# AKC Advanced Tricks Title



## diane0905 (Aug 20, 2010)

I'm going to start throwing in a trick a week(ish) as I train Logan for novice rally and we continue his agility training -- just for fun -- he loves learning tricks.

Questions:

1. If I did circle right/circle left with a lure for novice, is is reusable without a lure as a more advanced version?

2. For handler's choice (I've never done one) is it anything goes/choose what you want? Can I use these? 1) Agility jump plus A-frame combo, 2) Agility jump plus tunnel? Should I string more obstacles together for it to be considered advance? Can I use agility stuff at all?

He already knows several of the advanced items and I could kick myself for using "walking while leaving through legs" as an intermediate. I didn't know it was an advanced trick. He loves doing it. 🤪

Thanks!


----------



## DevWind (Nov 7, 2016)

diane0905 said:


> I'm going to start throwing in a trick a week(ish) as I train Logan for novice rally and we continue his agility training -- just for fun -- he loves learning tricks.
> 
> Questions:
> 
> ...


I am an evaluator so I can answer these for you. 

1. Tricks may not be reused later. It is not up to the evaluator to decide if a trick has been reused. We do not keep records but AKC does. You can always send an email to the CGC department to verify. 

2. You can not use agility or obedience equipment. You can make your own equipment that is similar.

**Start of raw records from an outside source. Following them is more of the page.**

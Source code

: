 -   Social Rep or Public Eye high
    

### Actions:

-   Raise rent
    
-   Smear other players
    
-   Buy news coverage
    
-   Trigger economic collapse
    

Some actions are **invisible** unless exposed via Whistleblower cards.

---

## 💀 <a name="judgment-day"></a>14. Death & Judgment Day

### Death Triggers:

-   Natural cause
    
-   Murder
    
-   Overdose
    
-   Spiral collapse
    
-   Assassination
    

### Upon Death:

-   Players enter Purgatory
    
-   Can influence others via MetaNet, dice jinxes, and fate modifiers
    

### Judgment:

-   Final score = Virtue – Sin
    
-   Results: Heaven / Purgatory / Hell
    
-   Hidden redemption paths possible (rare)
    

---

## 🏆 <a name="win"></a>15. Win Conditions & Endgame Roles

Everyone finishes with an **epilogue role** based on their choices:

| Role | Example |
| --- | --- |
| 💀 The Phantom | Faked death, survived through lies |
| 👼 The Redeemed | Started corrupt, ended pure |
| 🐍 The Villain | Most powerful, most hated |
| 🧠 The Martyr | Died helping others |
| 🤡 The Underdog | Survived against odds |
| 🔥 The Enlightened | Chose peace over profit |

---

Like maybe weave through fenceposts or tiny fake trees. Get creative!

Keep a record of the tricks he has done. When you get to Elite, you can reuse some of your tricks. The rules are on the website.


----------



## diane0905 (Aug 20, 2010)

Abeille said:


> I am an evaluator so I can answer these for you.
> 
> 1. Tricks may not be reused later. It is not up to the evaluator to decide if a trick has been reused. We do not keep records but AKC does. You can always send an email to the CGC department to verify.
> 
> ...


Thank you! Someone told me agility stuff counted so I’m glad I asked. I guess handler’s choice can be whatever I come up with? Interesting.

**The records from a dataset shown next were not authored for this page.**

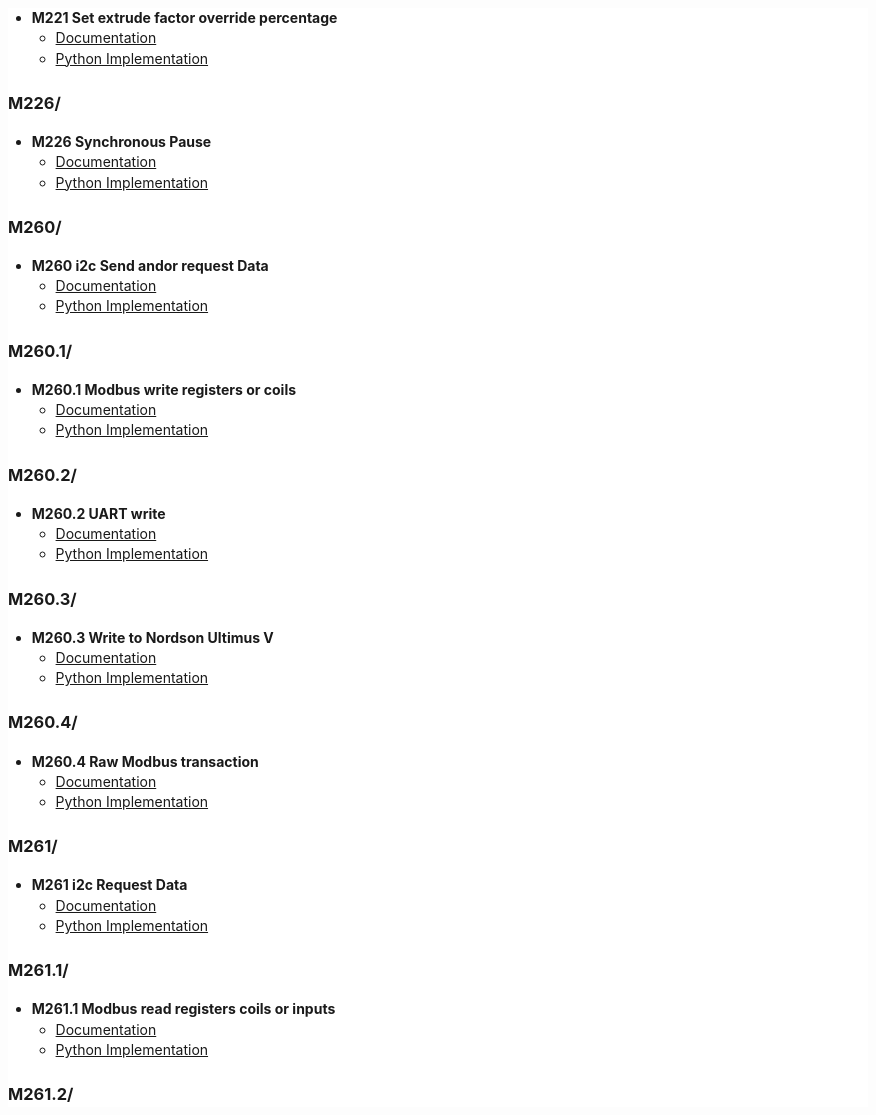 - **M221  Set extrude factor override percentage**
  - [Documentation](M221/117_M221__Set_extrude_factor_override_percentage.md)
  - [Python Implementation](M221/M221.py)

### M226/

- **M226  Synchronous Pause**
  - [Documentation](M226/118_M226__Synchronous_Pause.md)
  - [Python Implementation](M226/M226.py)

### M260/

- **M260  i2c Send andor request Data**
  - [Documentation](M260/119_M260__i2c_Send_andor_request_Data.md)
  - [Python Implementation](M260/M260.py)

### M260.1/

- **M260.1  Modbus write registers or coils**
  - [Documentation](M260.1/120_M260.1__Modbus_write_registers_or_coils.md)
  - [Python Implementation](M260.1/M260.1.py)

### M260.2/

- **M260.2  UART write**
  - [Documentation](M260.2/121_M260.2__UART_write.md)
  - [Python Implementation](M260.2/M260.2.py)

### M260.3/

- **M260.3  Write to Nordson Ultimus V**
  - [Documentation](M260.3/122_M260.3__Write_to_Nordson_Ultimus_V.md)
  - [Python Implementation](M260.3/M260.3.py)

### M260.4/

- **M260.4  Raw Modbus transaction**
  - [Documentation](M260.4/123_M260.4__Raw_Modbus_transaction.md)
  - [Python Implementation](M260.4/M260.4.py)

### M261/

- **M261  i2c Request Data**
  - [Documentation](M261/124_M261__i2c_Request_Data.md)
  - [Python Implementation](M261/M261.py)

### M261.1/

- **M261.1  Modbus read registers coils or inputs**
  - [Documentation](M261.1/125_M261.1__Modbus_read_registers_coils_or_inputs.md)
  - [Python Implementation](M261.1/M261.1.py)

### M261.2/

As for same trick, I think having a dog spin luring is much different from getting them to spin with no lure. We did spin with lure for novice. But,again, thanks for the information.


----------



## rosegold (Nov 9, 2016)

diane0905 said:


> Thank you! Someone told me agility stuff counted so I’m glad I asked. I guess handler’s choice can be whatever I come up with? Interesting.
> 
> As for same trick, I think having a dog spin luring is much different from getting them to spin with no lure. We did spin with lure for novice. But,again, thanks for the information.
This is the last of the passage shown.